Photograph


Rafi (Nawazuddin Siddiqui) is a struggling street photographer in Mumbai who is under great pressure from his Dadi (Brinda Trivedi) to get married. A chance photo he takes of pretty stranger, Miloni (Sanya Malhotra), ends up in a letter to his grandma who, of course, wants to meet her future granddaughter-in-law from the “Photograph.”


Laura's Review: B-

Cowriter (with Emeara Kamble)/director Ritesh Batra is unlikely to find the same sized audience that greeted his crowd pleasing “The Lunchbox” with his latest, but that is not to say “Photograph” does not have its own unique charms. Poor Mumbai tourist photographer Rafi’s (Nawazuddin Siddiqui) spiel about capturing a moment before it vanishes engages accounting student Miloni (Sanya Malhotra) while her distracted failure to pay for her photo sets her indelibly in his mind. They are both drifting through life, Rafi resisting his village grandmother’s entreaties to marry, Miloni carrying out her parents’ wishes with no idea of her own. Rafi sends Miloni’s picture to his Dadi (Farrukh Jaffar) inventing a false narrative to assuage her worries, but when she informs him she is coming for a visit, he finds Miloni and asks her to masquerade as his fiancée. But their time together stirs real emotions, Miloni becoming fond of Dadi and open to a way of life she has never experienced. There is a sadness to these two characters that permeates the film and its gentle romance.

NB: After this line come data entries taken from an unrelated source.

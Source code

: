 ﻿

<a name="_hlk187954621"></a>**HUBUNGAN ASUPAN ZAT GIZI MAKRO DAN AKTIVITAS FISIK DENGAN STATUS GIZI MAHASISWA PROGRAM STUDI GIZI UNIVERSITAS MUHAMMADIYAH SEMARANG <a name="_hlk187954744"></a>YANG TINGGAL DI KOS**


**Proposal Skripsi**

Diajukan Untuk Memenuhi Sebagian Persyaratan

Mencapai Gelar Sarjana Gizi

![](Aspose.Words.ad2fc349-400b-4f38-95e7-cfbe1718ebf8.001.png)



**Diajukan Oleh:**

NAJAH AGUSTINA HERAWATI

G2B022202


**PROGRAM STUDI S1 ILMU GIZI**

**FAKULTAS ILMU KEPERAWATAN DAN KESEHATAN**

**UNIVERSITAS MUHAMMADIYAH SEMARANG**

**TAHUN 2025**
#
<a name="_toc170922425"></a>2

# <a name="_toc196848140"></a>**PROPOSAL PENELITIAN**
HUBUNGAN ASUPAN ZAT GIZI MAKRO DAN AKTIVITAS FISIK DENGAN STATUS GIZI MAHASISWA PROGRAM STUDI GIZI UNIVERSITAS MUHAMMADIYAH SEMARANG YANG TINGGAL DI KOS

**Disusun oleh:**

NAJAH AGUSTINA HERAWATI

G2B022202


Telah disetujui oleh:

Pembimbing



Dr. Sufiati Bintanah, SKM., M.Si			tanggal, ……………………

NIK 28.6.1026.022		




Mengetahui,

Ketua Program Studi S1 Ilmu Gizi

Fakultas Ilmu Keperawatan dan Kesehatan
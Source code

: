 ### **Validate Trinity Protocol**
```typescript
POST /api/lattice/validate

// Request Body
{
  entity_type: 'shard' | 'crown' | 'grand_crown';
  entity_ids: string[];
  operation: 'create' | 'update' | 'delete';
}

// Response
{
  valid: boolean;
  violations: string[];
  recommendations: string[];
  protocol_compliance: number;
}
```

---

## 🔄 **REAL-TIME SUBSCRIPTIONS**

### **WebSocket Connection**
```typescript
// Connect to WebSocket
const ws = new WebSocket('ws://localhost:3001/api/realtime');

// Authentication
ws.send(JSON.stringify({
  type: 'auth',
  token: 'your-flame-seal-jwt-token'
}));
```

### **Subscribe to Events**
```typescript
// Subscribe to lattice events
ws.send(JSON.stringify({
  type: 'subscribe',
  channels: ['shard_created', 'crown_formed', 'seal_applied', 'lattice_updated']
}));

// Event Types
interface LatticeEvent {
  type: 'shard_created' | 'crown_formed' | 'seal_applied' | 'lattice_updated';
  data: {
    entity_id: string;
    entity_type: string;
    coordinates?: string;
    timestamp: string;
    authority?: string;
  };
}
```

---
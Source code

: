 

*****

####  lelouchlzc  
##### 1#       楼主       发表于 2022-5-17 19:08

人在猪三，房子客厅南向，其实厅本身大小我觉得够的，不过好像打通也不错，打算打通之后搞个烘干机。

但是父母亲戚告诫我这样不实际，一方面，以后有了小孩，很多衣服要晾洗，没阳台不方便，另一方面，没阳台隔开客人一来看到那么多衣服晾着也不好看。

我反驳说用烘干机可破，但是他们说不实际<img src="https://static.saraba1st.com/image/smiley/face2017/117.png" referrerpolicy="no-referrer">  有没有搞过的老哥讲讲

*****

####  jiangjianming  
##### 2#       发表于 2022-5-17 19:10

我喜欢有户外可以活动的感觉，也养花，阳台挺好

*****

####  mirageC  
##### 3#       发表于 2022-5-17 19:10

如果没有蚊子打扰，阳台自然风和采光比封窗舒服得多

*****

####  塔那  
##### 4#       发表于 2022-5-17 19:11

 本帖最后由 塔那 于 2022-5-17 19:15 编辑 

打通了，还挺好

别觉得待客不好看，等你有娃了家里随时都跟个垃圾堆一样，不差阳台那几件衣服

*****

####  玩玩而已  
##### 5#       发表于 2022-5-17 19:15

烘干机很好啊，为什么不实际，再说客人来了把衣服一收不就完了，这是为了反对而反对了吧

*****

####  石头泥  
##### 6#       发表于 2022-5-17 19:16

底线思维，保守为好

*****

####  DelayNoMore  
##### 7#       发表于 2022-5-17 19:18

Batra’s film is odd, haunted by the ghost of both a spurned lover and a cola which is no longer manufactured. Miloni’s experience with Rafi and his grandma cause her to reconsider the family maid, Rampyaari (Geetanjali Kulkarni), who becomes a confidante to this strange girl who confides little. Miloni is too much a cipher to make “Photograph’s” romance fully engage, but Batra’s study of his country’s class divide glories in life’s little pleasures. Grade:



Robin's Review: B-

Director and co-writer Ritesh Batra, who brought us the charming little romance, “The Lunch Box (2013),” stays in the genre and in Mumbai with another romance, but one more firmly based in family and friends. The point of the story is not just about a budding romance, though it is that, but also about a young man’s attempt to pretend to honor his promise to his grandmother that he marry and give her a grandchild. The story begins when Rafi takes Miloni’s photo and, before he can give it to her, she is called away by her demanding mother. At the same time, Rafi gets word through his many friends that his Dadi has refused to take her medicine because he is not yet married. (The repeated admonitions from Rafi’s friends about his granny and his single status continue through the film and are very funny.) Hastily, he writes her a letter and encloses Noomie’s (his pretend name for Miloni) photo. Of course, the innocent and simple plan to distract Dadi turns out to be far more complex for Rafi as he must enlist Miloni in his deception. You can guess what will happen – or, at least, what you hope happens. Nawazuddin Siddiqui is quite charming as the eager to please Rafi who, you can see, is smitten with Miloni. Sanya Malhotra, as the object of Rafi’s and Dadi’s attention, shows little depth character, making Miloni more a blank cipher than a real person. Dadi, on the other hand, is quite the character and a joy to watch as she manipulates her beloved grandson.